Before embarking on our second field trip, our group has had the opportunity to visit a few more key learning spots around Monteverde. The most recent has been to an organic coffee farm owned by none other than Doña Hermida, a woman that truly exemplifies “girl power.” Left with five boys to care on her own decades ago, Doña Hermida resolved to buy some farmland with the help of her sons. And she has been caring for it, reaping the benefits of sustainable harvesting, and sharing her passion with all willing to listen. Her agroforestry model, though ideal, is not replicable everywhere, as coffee optimally grows at her farm’s present elevation along with various other crops from yucca to platanos (plaintains) to frijoles (beans).
First a little background on coffee in Costa Rica and, well, the tropics in general. The Costa Rican government years ago decided only to allow the planting of one species of coffee—Coffea arabica, an Ethiopian rainforest native. Now I am no coffee connoisseur, but “they” tell me this is the good stuff, the stuff that requires more TLC than the alternatives. I suppose this is why Costa Rica has such a high reputation for their coffee. It is also a shade plant, so it must have other vegetation to cover up its sensitive little leafs. Coffee is so needy that the steps from originally seed propagation to your favorite Temple University mug can take years to accomplish, unbeknownst to those as detached from food production as I.
As always, let’s get to the controversial part. Coffee is a luxury good, and I know the fanatics will not agree. In plain words, coffee is NOT a necessity. But countries like Costa Rica rely on selling it, and crops like bananas and pineapples, as commodity items to be traded on the global scale. This puts developing countries in a precarious position if the market dies off for a luxury good, particularly if they do not have suitable land to produce necessary staple crops like wheat, rice, and pulses. Then concepts like Fair Trade initiatives and organic certifications begin to offer some safety net for those developing croppers willing to commit the time and effort toward these cooperative efforts.

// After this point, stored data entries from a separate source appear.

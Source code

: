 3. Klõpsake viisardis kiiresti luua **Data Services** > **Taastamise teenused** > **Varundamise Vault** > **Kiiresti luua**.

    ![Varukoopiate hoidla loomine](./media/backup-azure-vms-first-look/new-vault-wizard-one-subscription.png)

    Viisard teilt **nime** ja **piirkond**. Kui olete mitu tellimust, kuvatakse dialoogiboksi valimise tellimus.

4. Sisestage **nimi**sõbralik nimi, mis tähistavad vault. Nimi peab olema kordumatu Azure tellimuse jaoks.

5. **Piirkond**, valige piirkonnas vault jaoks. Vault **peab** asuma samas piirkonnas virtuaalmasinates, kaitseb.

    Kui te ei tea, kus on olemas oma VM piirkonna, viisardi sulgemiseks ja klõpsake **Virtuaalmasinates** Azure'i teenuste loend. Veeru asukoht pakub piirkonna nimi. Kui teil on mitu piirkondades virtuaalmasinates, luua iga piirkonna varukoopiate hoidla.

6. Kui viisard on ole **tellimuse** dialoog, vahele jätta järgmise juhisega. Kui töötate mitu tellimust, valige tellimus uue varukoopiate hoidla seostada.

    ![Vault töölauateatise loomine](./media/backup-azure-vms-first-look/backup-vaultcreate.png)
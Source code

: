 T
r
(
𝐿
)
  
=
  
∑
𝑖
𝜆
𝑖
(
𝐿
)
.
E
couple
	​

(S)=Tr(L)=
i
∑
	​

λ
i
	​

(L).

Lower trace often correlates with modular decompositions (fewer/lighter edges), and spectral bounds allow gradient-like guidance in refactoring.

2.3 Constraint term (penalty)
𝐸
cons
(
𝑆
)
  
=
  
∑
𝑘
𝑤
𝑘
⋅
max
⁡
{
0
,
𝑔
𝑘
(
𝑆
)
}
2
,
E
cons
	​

The case of Doña Hermida was unique. Monteverde is a huge tourist town with a largely specialized extranjero (foreigner) market. Many extranjeros come to Monteverde for adventure, others for eco-tourism, and then even more for rural tourism. These tourists may be even more enticed to find some organic locally-grown coffee to bring back as a souvenir. She saw an unfilled niche and took advantage of it. Now she has vertically integrated her business to include the arduous steps from seed propagation to retail at her son’s hotel. That is farm-to-your-TU-coffee-mug right there. Plus, she has done it without any pesticides or synthetic fertilizers.

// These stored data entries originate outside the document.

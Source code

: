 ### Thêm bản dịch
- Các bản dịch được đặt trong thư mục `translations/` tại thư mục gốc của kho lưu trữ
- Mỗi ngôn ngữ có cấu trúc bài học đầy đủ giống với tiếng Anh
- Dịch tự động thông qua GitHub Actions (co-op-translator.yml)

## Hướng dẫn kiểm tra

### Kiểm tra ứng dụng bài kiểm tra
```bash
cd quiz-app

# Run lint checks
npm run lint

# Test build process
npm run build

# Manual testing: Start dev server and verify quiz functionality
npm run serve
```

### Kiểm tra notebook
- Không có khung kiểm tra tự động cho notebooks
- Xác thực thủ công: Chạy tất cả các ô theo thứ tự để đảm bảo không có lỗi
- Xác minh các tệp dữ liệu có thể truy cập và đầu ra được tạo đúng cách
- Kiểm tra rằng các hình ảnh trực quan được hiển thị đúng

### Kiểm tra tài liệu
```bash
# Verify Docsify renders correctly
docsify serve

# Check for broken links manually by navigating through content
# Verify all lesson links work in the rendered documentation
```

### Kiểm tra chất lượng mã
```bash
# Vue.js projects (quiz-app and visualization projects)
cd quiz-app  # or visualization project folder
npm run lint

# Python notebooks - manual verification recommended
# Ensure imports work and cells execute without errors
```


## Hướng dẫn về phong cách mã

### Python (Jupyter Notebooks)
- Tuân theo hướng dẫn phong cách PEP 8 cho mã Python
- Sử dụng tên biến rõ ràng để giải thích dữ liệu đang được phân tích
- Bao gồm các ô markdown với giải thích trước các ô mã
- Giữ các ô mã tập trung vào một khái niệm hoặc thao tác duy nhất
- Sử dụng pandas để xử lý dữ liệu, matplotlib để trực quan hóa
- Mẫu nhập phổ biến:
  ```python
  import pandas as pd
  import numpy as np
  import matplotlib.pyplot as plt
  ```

There is so much more to be said about this topic—food security, fair trade between consumers and farmers, simple knowledge of your K-Cup coffee grinds’ origins—that cannot be addressed in a single blog post. If it means anything to be more conscious about what we eat and acknowledge those awesome farmer-entrepreneurs like Doña Hermida, then it is worth it to write and tell stories like this.